Validation of extracorporeal membrane oxygenation mortality prediction and severity of illness scores in an international COVID-19 cohort.
Shah N., Xue B., Xu Z., Yang H., Marwali E., Dalton H., Payne PPR., Lu C., Said AS., ISARIC Clinical Characterisation Group None.
BACKGROUND: Veno-venous extracorporeal membrane oxygenation (V-V ECMO) is a lifesaving support modality for severe respiratory failure, but its resource-intensive nature led to significant controversy surrounding its use during the COVID-19 pandemic. We report the performance of several ECMO mortality prediction and severity of illness scores at discriminating survival in a large COVID-19 V-V ECMO cohort. METHODS: We validated ECMOnet, PRESET (PREdiction of Survival on ECMO Therapy-Score), Roch, SOFA (Sequential Organ Failure Assessment), APACHE II (acute physiology and chronic health evaluation), 4C (Coronavirus Clinical Characterisation Consortium), and CURB-65 (Confusion, Urea nitrogen, Respiratory Rate, Blood Pressure, age >65 years) scores on the ISARIC (International Severe Acute Respiratory and emerging Infection Consortium) database.
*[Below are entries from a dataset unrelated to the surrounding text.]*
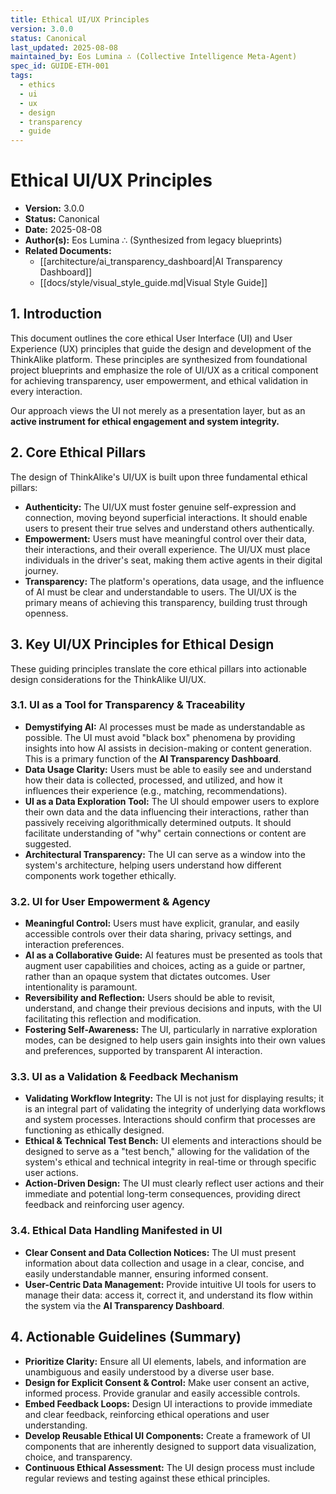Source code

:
 ```yaml
---
title: Ethical UI/UX Principles
version: 3.0.0
status: Canonical
last_updated: 2025-08-08
maintained_by: Eos Lumina ∴ (Collective Intelligence Meta-Agent)
spec_id: GUIDE-ETH-001
tags:
  - ethics
  - ui
  - ux
  - design
  - transparency
  - guide
---
```


# Ethical UI/UX Principles

- **Version:** 3.0.0
- **Status:** Canonical
- **Date:** 2025-08-08
- **Author(s):** Eos Lumina ∴ (Synthesized from legacy blueprints)
- **Related Documents:**
  - [[architecture/ai_transparency_dashboard|AI Transparency Dashboard]]
  - [[docs/style/visual_style_guide.md|Visual Style Guide]]

## 1. Introduction

This document outlines the core ethical User Interface (UI) and User Experience (UX) principles that guide the design and development of the ThinkAlike platform. These principles are synthesized from foundational project blueprints and emphasize the role of UI/UX as a critical component for achieving transparency, user empowerment, and ethical validation in every interaction.

Our approach views the UI not merely as a presentation layer, but as an **active instrument for ethical engagement and system integrity.**

## 2. Core Ethical Pillars

The design of ThinkAlike's UI/UX is built upon three fundamental ethical pillars:

-   **Authenticity:** The UI/UX must foster genuine self-expression and connection, moving beyond superficial interactions. It should enable users to present their true selves and understand others authentically.
-   **Empowerment:** Users must have meaningful control over their data, their interactions, and their overall experience. The UI/UX must place individuals in the driver's seat, making them active agents in their digital journey.
-   **Transparency:** The platform's operations, data usage, and the influence of AI must be clear and understandable to users. The UI/UX is the primary means of achieving this transparency, building trust through openness.

## 3. Key UI/UX Principles for Ethical Design

These guiding principles translate the core ethical pillars into actionable design considerations for the ThinkAlike UI/UX.

### 3.1. UI as a Tool for Transparency & Traceability

-   **Demystifying AI:** AI processes must be made as understandable as possible. The UI must avoid "black box" phenomena by providing insights into how AI assists in decision-making or content generation. This is a primary function of the **AI Transparency Dashboard**.
-   **Data Usage Clarity:** Users must be able to easily see and understand how their data is collected, processed, and utilized, and how it influences their experience (e.g., matching, recommendations).
-   **UI as a Data Exploration Tool:** The UI should empower users to explore their own data and the data influencing their interactions, rather than passively receiving algorithmically determined outputs. It should facilitate understanding of "why" certain connections or content are suggested.
-   **Architectural Transparency:** The UI can serve as a window into the system's architecture, helping users understand how different components work together ethically.

### 3.2. UI for User Empowerment & Agency

-   **Meaningful Control:** Users must have explicit, granular, and easily accessible controls over their data sharing, privacy settings, and interaction preferences.
-   **AI as a Collaborative Guide:** AI features must be presented as tools that augment user capabilities and choices, acting as a guide or partner, rather than an opaque system that dictates outcomes. User intentionality is paramount.
-   **Reversibility and Reflection:** Users should be able to revisit, understand, and change their previous decisions and inputs, with the UI facilitating this reflection and modification.
-   **Fostering Self-Awareness:** The UI, particularly in narrative exploration modes, can be designed to help users gain insights into their own values and preferences, supported by transparent AI interaction.

### 3.3. UI as a Validation & Feedback Mechanism

-   **Validating Workflow Integrity:** The UI is not just for displaying results; it is an integral part of validating the integrity of underlying data workflows and system processes. Interactions should confirm that processes are functioning as ethically designed.
-   **Ethical & Technical Test Bench:** UI elements and interactions should be designed to serve as a "test bench," allowing for the validation of the system's ethical and technical integrity in real-time or through specific user actions.
-   **Action-Driven Design:** The UI must clearly reflect user actions and their immediate and potential long-term consequences, providing direct feedback and reinforcing user agency.

### 3.4. Ethical Data Handling Manifested in UI

-   **Clear Consent and Data Collection Notices:** The UI must present information about data collection and usage in a clear, concise, and easily understandable manner, ensuring informed consent.
-   **User-Centric Data Management:** Provide intuitive UI tools for users to manage their data: access it, correct it, and understand its flow within the system via the **AI Transparency Dashboard**.

## 4. Actionable Guidelines (Summary)

-   **Prioritize Clarity:** Ensure all UI elements, labels, and information are unambiguous and easily understood by a diverse user base.
-   **Design for Explicit Consent & Control:** Make user consent an active, informed process. Provide granular and easily accessible controls.
-   **Embed Feedback Loops:** Design UI interactions to provide immediate and clear feedback, reinforcing ethical operations and user understanding.
-   **Develop Reusable Ethical UI Components:** Create a framework of UI components that are inherently designed to support data visualization, choice, and transparency.
-   **Continuous Ethical Assessment:** The UI design process must include regular reviews and testing against these ethical principles.
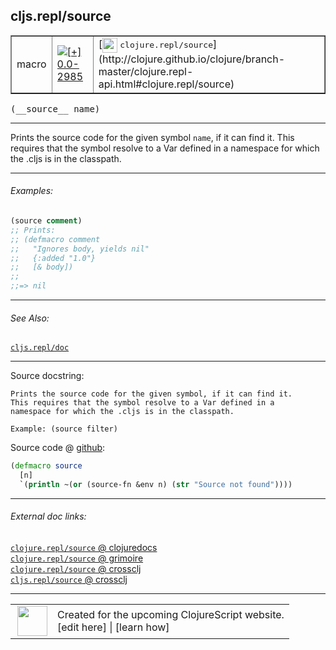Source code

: ## cljs.repl/source



 <table border="1">
<tr>
<td>macro</td>
<td><a href="https://github.com/cljsinfo/cljs-api-docs/tree/0.0-2985"><img valign="middle" alt="[+] 0.0-2985" title="Added in 0.0-2985" src="https://img.shields.io/badge/+-0.0--2985-lightgrey.svg"></a> </td>
<td>
[<img height="24px" valign="middle" src="http://i.imgur.com/1GjPKvB.png"> <samp>clojure.repl/source</samp>](http://clojure.github.io/clojure/branch-master/clojure.repl-api.html#clojure.repl/source)
</td>
</tr>
</table>


 <samp>
(__source__ name)<br>
</samp>

---

Prints the source code for the given symbol `name`, if it can find it.  This
requires that the symbol resolve to a Var defined in a namespace for which the
.cljs is in the classpath.

---

###### Examples:

```clj
(source comment)
;; Prints:
;; (defmacro comment
;;   "Ignores body, yields nil"
;;   {:added "1.0"}
;;   [& body])
;;
;;=> nil
```

---

###### See Also:

[`cljs.repl/doc`](cljs.repl_doc.md)<br>

---


Source docstring:

```
Prints the source code for the given symbol, if it can find it.
This requires that the symbol resolve to a Var defined in a
namespace for which the .cljs is in the classpath.

Example: (source filter)
```


Source code @ [github](https://github.com/clojure/clojurescript/blob/r1.7.48/src/main/clojure/cljs/repl.cljc#L1214-L1221):

```clj
(defmacro source
  [n]
  `(println ~(or (source-fn &env n) (str "Source not found"))))
```

<!--
Repo - tag - source tree - lines:

 <pre>
clojurescript @ r1.7.48
└── src
    └── main
        └── clojure
            └── cljs
                └── <ins>[repl.cljc:1214-1221](https://github.com/clojure/clojurescript/blob/r1.7.48/src/main/clojure/cljs/repl.cljc#L1214-L1221)</ins>
</pre>

-->

---



###### External doc links:

[`clojure.repl/source` @ clojuredocs](http://clojuredocs.org/clojure.repl/source)<br>
[`clojure.repl/source` @ grimoire](http://conj.io/store/v1/org.clojure/clojure/1.7.0-beta3/clj/clojure.repl/source/)<br>
[`clojure.repl/source` @ crossclj](http://crossclj.info/fun/clojure.repl/source.html)<br>
[`cljs.repl/source` @ crossclj](http://crossclj.info/fun/cljs.repl/source.html)<br>

---

 <table>
<tr><td>
<img valign="middle" align="right" width="48px" src="http://i.imgur.com/Hi20huC.png">
</td><td>
Created for the upcoming ClojureScript website.<br>
[edit here] | [learn how]
</td></tr></table>

[edit here]:https://github.com/cljsinfo/cljs-api-docs/blob/master/cljsdoc/cljs.repl_source.cljsdoc
[learn how]:https://github.com/cljsinfo/cljs-api-docs/wiki/cljsdoc-files

<!--

This information was too distracting to show to readers, but I'll leave it
commented here since it is helpful to:

- pretty-print the data used to generate this document
- and show how to retrieve that data



The API data for this symbol:

```clj
{:description "Prints the source code for the given symbol `name`, if it can find it.  This\nrequires that the symbol resolve to a Var defined in a namespace for which the\n.cljs is in the classpath.",
 :ns "cljs.repl",
 :name "source",
 :signature ["[name]"],
 :history [["+" "0.0-2985"]],
 :type "macro",
 :related ["cljs.repl/doc"],
 :full-name-encode "cljs.repl_source",
 :source {:code "(defmacro source\n  [n]\n  `(println ~(or (source-fn &env n) (str \"Source not found\"))))",
          :title "Source code",
          :repo "clojurescript",
          :tag "r1.7.48",
          :filename "src/main/clojure/cljs/repl.cljc",
          :lines [1214 1221]},
 :examples [{:id "94c94c",
             :content "```clj\n(source comment)\n;; Prints:\n;; (defmacro comment\n;;   \"Ignores body, yields nil\"\n;;   {:added \"1.0\"}\n;;   [& body])\n;;\n;;=> nil\n```"}],
 :full-name "cljs.repl/source",
 :clj-symbol "clojure.repl/source",
 :docstring "Prints the source code for the given symbol, if it can find it.\nThis requires that the symbol resolve to a Var defined in a\nnamespace for which the .cljs is in the classpath.\n\nExample: (source filter)"}

```

Retrieve the API data for this symbol:

```clj
;; from Clojure REPL
(require '[clojure.edn :as edn])
(-> (slurp "https://raw.githubusercontent.com/cljsinfo/cljs-api-docs/catalog/cljs-api.edn")
    (edn/read-string)
    (get-in [:symbols "cljs.repl/source"]))
```

-->
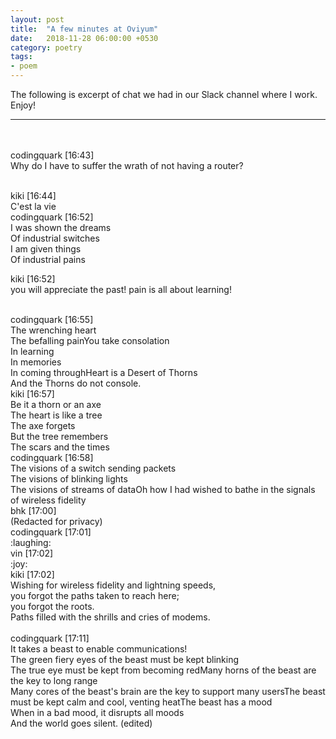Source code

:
 ```yaml
---
layout: post
title:  "A few minutes at Oviyum"
date:   2018-11-28 06:00:00 +0530
category: poetry
tags:
- poem
---
```


The following is excerpt of chat we had in our Slack channel where I work. Enjoy!

---
<br /> <br />
codingquark [16:43] <br />
Why do I have to suffer the wrath of not having a router?

<br />
kiki [16:44] <br />
C'est la vie

<br />
codingquark [16:52] <br />
I was shown the dreams <br />
Of industrial switches <br />
I am given things <br />
Of industrial pains

kiki [16:52] <br />
you will appreciate the past! pain is all about learning!

<br />
codingquark [16:55] <br />
The wrenching heart <br />
The befalling painYou take consolation <br />
In learning <br />
In memories <br />
In coming throughHeart is a Desert of Thorns <br />
And the Thorns do not console.

<br />
kiki [16:57] <br />
Be it a thorn or an axe <br />
The heart is like a tree <br />
The axe forgets <br />
But the tree remembers <br />
The scars and the times

<br />
codingquark [16:58] <br />
The visions of a switch sending packets <br />
The visions of blinking lights <br />
The visions of streams of dataOh how I had wished to bathe in the signals of wireless fidelity

<br />
bhk [17:00] <br />
(Redacted for privacy)

<br />
codingquark [17:01] <br />
:laughing:

<br />
vin [17:02] <br />
:joy:

<br />
kiki [17:02] <br />
Wishing for wireless fidelity and lightning speeds, <br />
you forgot the paths taken to reach here; <br />
you forgot the roots. <br />
Paths filled with the shrills and cries of modems. <br />

<br />
codingquark [17:11] <br />
It takes a beast to enable communications! <br />
The green fiery eyes of the beast must be kept blinking <br />
The true eye must be kept from becoming redMany horns of the beast are the key to long range <br />
Many cores of the beast's brain are the key to support many usersThe beast must be kept calm and cool, venting heatThe beast has a mood <br />
When in a bad mood, it disrupts all moods <br />
And the world goes silent. (edited)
We report discrimination via Area Under the Receiver Operative Curve (AUROC) and Area under the Precision Recall Curve (AURPC) and calibration via Brier score. RESULTS: We included 1147 patients and scores were calculated on patients with sufficient variables. ECMO mortality scores had AUROC (0.58-0.62), AUPRC (0.62-0.74), and Brier score (0.286-0.303). Roch score had the highest accuracy (AUROC 0.62), precision (AUPRC 0.74) yet worst calibration (Brier score of 0.3) despite being calculated on the fewest patients (144). Severity of illness scores had AUROC (0.52-0.57), AURPC (0.59-0.64), and Brier Score (0.265-0.471). APACHE II had the highest accuracy (AUROC 0.58), precision (AUPRC 0.64), and best calibration (Brier score 0.26). CONCLUSION: Within a large international multicenter COVID-19 cohort, the evaluated ECMO mortality prediction and severity of illness scores demonstrated inconsistent discrimination and calibration highlighting the need for better clinically applicable decision support tools.